Não se confunde, no entanto, sentido de humor com alarvice. O sentido de humor é um dom da inteligência; a alarvice é o tique da gente bronca e mesquinha. Enquanto o alarve se diverte com as desgraças alheias, quem tem sentido de humor ri-se de si próprio. Não há maior honra do que ser objecto de uma boa gargalhada. O sentido de humor humaniza as pessoas, enquanto a alarvice diminui-as. Se Hitler e Estaline se rissem de si próprios, nunca teriam sido as bestas que foram.

8 comentários:

  1. Tenho uma secreta e sincera admiração pelo Alentejo no seu todo. Desde a sua Natureza falsamente singela, porquanto há ali toda uma riqueza digna de admiração, às suas gentes quase sempre espartanas nos costumes e certeiras nas falas.
    Noto contudo um pequeno deslize aqui neste panegírico ao alentejano e que surge quando compara a mulher aos pequenos prazeres da vida. Nunca em tempo algum, meu caro, surgiu criatura à face da Terra que na sua aparente simplicidade seja tão complicada quanto a mulher aos olhos daqueles que não tenham a ciência dos alquimistas. E essa, digo-lhe aqui eu não é segredo dos alentejanos. :)))

    ResponderEliminar
  2. Oh meu caro FP, quem sou eu para o contrariar.
    Se você o diz, lá sabe o porquê e eu respeito muito isso.
    Se calhar há é um alquimista em cada Alentejano, será isso ?

    ResponderEliminar
  3. Anónimo8/2/10

    Bela homenagem ao Alentejo e aos alentejanos. Talvez um dia me retire para lá. Se não me conseguir pirar daqui.

    ResponderEliminar
  4. Eu também acho que os alentejanos são merecedores desta homenagem.
    Mesmo vivendo muito próximo do alentejo, sempre que por lá vagueio sinto uma tranquilidade fantástica..

    ResponderEliminar
  5. Se calhar não me expliquei bem, ou então entendi mal.

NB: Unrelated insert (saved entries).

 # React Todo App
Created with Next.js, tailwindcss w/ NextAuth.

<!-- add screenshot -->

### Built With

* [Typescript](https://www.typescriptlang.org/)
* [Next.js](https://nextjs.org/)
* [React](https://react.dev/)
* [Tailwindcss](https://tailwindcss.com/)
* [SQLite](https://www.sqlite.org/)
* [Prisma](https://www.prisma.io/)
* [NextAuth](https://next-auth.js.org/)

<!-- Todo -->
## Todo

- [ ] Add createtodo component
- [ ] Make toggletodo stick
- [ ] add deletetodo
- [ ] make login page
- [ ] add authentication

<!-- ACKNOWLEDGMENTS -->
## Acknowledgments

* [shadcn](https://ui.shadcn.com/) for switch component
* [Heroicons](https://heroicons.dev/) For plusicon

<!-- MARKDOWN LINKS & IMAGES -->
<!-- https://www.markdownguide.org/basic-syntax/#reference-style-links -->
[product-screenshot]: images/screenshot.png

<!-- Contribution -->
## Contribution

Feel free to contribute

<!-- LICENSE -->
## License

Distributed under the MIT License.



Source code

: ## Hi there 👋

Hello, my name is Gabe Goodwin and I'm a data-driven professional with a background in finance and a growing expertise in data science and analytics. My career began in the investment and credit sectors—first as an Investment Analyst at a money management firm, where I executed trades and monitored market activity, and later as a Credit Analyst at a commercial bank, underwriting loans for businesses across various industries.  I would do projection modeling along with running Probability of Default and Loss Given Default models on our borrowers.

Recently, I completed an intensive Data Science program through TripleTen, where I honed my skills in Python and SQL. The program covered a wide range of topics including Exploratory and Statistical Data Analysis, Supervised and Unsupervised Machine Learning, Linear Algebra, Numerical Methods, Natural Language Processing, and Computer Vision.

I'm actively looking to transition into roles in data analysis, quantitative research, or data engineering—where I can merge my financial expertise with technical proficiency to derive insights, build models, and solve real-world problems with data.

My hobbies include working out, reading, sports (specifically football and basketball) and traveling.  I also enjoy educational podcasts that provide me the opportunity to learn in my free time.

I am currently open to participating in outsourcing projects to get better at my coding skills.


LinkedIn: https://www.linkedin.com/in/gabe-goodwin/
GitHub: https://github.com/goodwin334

Mas que não seja isso motivo de altercação entre dois pacatos cidadãos lusos.
    A verdade é que o Alentejo foi visto durante anos como o rincão menor de Portugal e isso foi profundamente injusto mas também permitiu que muita boçalidade instalada não causasse estragos de maior.
    E como diz o Rui, que belo sítio para uma retirada estratégica!

    ResponderEliminar
  6. Não tarda estamos lá todos não ?
    Eu já ando a "fazer a cama" para nela me deitar.

    ResponderEliminar
  7. Meu caro, tivesse eu a sorte da fortuna me sorrir!

    ResponderEliminar
  8. Anónimo9/2/10

    Ó Quinn... a sorte da fortuna te sorrir? olha-me este! :))
    Eduardo, gostei imenso desta tua perspectiva! especialmente da referência a esses dois monstros... complexos de inferioridade... muuuiiito sérios! muito maus.